Building Dynamic BBCode Into Your XML Blogs

I love XML. Sometimes, however, there are times where XML can become rather cumbersome to work with – for instance, try writing a book sometimes on HTML and SVG using DocBook (something I’m currently undertaking for O’Reilly Press). The amount of times that you have to work with < content in this context can easily make you want to tear your hair out even at the sight of an angle bracket.

Over the years, a number of interesting alternative solutions have begun to emerge. One of them, Bulletin Board Code or BBCode, started out as a simple replacement scheme. For example, a simple BBCode effect would be to replace the angle brackets around a bold or italic tag with square brackets “[” and “]”, such as:

This is a [b]bold[/b] comment that you're making.

The advantage to such as approach is that you can actually represent angle brackets (<>) in your code and have them not interpreted as the start of a tag.

However, once you start creating such a tag set, it’s a short step from there to making more comprehensive macros. A common one that occurs is the [url] tag, in which you can actually use the regularity of patterns to convert such as BBCode entry into the corresponding link tag:

Please check out [url http://www.avalonconsult.com|Avalon Consult]
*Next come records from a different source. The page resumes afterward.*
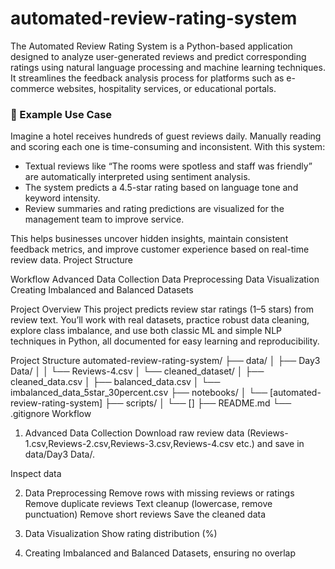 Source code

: # automated-review-rating-system
The Automated Review Rating System is a Python-based application designed to analyze user-generated reviews and predict corresponding ratings using natural language processing and machine learning techniques. It streamlines the feedback analysis process for platforms such as e-commerce websites, hospitality services, or educational portals.

### 🎯 Example Use Case

Imagine a hotel receives hundreds of guest reviews daily. Manually reading and scoring each one is time-consuming and inconsistent. With this system:

- Textual reviews like “The rooms were spotless and staff was friendly” are automatically interpreted using sentiment analysis.
- The system predicts a 4.5-star rating based on language tone and keyword intensity.
- Review summaries and rating predictions are visualized for the management team to improve service.

This helps businesses uncover hidden insights, maintain consistent feedback metrics, and improve customer experience based on real-time review data.
Project Structure

Workflow
  Advanced Data Collection
  Data Preprocessing
  Data Visualization
  Creating Imbalanced and Balanced Datasets

Project Overview
This project predicts review star ratings (1–5 stars) from review text. You’ll work with real datasets, practice robust data cleaning, explore class imbalance, and use both classic ML and simple NLP techniques in Python, all documented for easy learning and reproducibility.

Project Structure
automated-review-rating-system/
├── data/
│   ├── Day3 Data/
│   │   └── Reviews-4.csv
│   └── cleaned_dataset/
│       ├── cleaned_data.csv
│       ├── balanced_data.csv
│       └── imbalanced_data_5star_30percent.csv
├── notebooks/
│   └── [automated-review-rating-system]
├── scripts/
│   └── []
├── README.md
└── .gitignore
Workflow
1. Advanced Data Collection
Download raw review data (Reviews-1.csv,Reviews-2.csv,Reviews-3.csv,Reviews-4.csv etc.) and save in data/Day3 Data/.

Inspect data

2. Data Preprocessing
Remove rows with missing reviews or ratings
Remove duplicate reviews
Text cleanup (lowercase, remove punctuation)
Remove short reviews
Save the cleaned data

3. Data Visualization
Show rating distribution (%)

4. Creating Imbalanced and Balanced Datasets, ensuring  no overlap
In this case, a regular expression is used to parse the string and then insert the corresponding match patterns into an anchor tag. The regular expression itself is fairly simple:

\[url\s+(.*?)\|(.*?)\]

With XQuery the fn:replace() function is used to search for a match then replace that match with a replacement string, likely something like:

<a href="$1" target="_new">$2</a>

In this case, the $1 and $2 tags correspond to the first and second parentheses matches in the search string – the expression takes the replace string and replaces the source string with the replace string in the text, substituting the selected parenthetical expressions in the process.

Regular expression matching and replacement has long been a powerful tool for parsing and processing text – indeed most contemporary parsers utilize such regular expression (regex) tools heavily in taking script code and converting it into final code. What’s particularly powerful about such tools as they can be applied globally, and can work on every single instance they match. For instance, the following illustrates how the [i][/i] tagset works across all of the matches in a string independently:

let $statement := "This is the [i]first[/i] phrase of content, and this is the [i]second[/i] phrase."
    return fn:replace($statement,"\[i\](.*?)\[/i\]","<i>$1</i>")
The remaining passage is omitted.